## DATASET CONTENT
>>

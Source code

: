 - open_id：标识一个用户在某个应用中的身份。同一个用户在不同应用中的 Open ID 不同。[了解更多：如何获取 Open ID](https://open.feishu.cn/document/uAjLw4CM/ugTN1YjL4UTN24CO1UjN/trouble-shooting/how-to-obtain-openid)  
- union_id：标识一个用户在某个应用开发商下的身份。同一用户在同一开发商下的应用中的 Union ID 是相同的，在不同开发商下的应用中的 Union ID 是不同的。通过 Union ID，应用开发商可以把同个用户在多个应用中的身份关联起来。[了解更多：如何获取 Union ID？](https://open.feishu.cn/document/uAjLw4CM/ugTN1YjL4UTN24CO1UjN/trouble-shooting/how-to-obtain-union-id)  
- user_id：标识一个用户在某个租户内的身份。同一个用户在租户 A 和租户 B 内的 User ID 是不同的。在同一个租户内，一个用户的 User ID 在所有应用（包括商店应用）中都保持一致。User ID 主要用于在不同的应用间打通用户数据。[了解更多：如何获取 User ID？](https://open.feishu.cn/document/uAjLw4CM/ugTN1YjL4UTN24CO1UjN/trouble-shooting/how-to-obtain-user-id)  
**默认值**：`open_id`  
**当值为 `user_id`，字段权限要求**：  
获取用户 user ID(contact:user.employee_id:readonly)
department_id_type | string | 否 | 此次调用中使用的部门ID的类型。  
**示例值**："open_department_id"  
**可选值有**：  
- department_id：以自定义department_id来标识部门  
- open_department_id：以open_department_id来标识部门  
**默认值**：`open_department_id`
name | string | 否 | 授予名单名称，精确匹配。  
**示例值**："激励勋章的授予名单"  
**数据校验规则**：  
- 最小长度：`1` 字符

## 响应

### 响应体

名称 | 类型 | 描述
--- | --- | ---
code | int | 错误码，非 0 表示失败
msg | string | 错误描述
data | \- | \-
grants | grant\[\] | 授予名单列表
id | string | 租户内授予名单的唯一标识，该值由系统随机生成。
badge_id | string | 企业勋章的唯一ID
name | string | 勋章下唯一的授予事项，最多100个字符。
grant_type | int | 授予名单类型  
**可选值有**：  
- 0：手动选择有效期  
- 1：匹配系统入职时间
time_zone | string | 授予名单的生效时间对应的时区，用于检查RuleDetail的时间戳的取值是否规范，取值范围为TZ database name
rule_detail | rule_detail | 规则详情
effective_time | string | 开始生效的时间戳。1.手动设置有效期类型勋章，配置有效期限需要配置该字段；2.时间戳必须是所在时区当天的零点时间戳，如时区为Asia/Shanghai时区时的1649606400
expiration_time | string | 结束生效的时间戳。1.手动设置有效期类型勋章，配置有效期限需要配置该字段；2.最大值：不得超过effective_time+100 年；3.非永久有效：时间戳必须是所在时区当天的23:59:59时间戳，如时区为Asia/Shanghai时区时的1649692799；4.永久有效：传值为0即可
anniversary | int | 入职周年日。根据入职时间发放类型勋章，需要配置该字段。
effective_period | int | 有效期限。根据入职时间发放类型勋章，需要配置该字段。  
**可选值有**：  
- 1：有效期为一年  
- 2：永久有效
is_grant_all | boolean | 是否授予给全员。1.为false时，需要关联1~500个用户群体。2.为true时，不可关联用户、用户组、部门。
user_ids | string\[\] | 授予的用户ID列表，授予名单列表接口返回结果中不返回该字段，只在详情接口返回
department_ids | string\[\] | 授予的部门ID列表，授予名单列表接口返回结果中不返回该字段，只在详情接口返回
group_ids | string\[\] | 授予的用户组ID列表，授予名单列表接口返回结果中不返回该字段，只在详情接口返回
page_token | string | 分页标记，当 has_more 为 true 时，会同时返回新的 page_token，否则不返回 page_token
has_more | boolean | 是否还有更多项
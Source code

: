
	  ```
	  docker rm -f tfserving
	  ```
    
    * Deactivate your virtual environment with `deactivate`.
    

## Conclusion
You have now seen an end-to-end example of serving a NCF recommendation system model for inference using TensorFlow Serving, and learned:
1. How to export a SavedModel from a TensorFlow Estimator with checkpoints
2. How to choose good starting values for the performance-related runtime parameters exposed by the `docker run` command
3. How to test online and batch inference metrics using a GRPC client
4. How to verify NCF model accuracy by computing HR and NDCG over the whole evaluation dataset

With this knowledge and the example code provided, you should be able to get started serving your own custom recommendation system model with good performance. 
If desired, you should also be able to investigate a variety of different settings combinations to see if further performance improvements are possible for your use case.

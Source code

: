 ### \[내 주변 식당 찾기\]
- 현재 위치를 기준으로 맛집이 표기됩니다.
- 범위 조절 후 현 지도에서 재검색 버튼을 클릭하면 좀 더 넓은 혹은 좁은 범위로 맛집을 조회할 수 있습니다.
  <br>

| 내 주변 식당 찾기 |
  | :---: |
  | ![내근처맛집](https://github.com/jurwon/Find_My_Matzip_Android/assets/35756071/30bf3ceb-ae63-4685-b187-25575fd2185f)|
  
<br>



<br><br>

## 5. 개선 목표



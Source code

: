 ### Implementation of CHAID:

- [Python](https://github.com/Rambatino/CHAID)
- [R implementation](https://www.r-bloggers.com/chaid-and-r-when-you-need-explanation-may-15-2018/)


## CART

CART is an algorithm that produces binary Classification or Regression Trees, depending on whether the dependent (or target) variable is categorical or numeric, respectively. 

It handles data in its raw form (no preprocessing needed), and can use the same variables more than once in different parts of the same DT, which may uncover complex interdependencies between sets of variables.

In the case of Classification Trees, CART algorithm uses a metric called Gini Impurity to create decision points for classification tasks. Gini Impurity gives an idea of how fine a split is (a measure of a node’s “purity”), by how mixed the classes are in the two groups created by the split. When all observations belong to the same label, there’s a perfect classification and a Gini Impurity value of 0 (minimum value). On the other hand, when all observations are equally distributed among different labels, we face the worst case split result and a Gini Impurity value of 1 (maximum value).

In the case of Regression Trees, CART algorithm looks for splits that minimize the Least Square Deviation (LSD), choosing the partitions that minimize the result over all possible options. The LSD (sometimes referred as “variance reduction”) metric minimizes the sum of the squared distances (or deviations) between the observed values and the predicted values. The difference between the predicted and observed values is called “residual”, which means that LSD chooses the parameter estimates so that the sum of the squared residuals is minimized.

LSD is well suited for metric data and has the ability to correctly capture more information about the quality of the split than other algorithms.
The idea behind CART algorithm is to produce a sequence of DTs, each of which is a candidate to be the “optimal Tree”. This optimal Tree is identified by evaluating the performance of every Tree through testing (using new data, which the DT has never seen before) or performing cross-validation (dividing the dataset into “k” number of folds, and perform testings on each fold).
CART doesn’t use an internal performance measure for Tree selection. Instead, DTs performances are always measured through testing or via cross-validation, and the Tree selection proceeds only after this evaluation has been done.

<<

## DIRECTIONS FOR THIS TASK
Extract each line from the listing that holds the word "github".

## OUTPUT
  | ![내근처맛집](https://github.com/jurwon/Find_My_Matzip_Android/assets/35756071/30bf3ceb-ae63-4685-b187-25575fd2185f)|
- [Python](https://github.com/Rambatino/CHAID)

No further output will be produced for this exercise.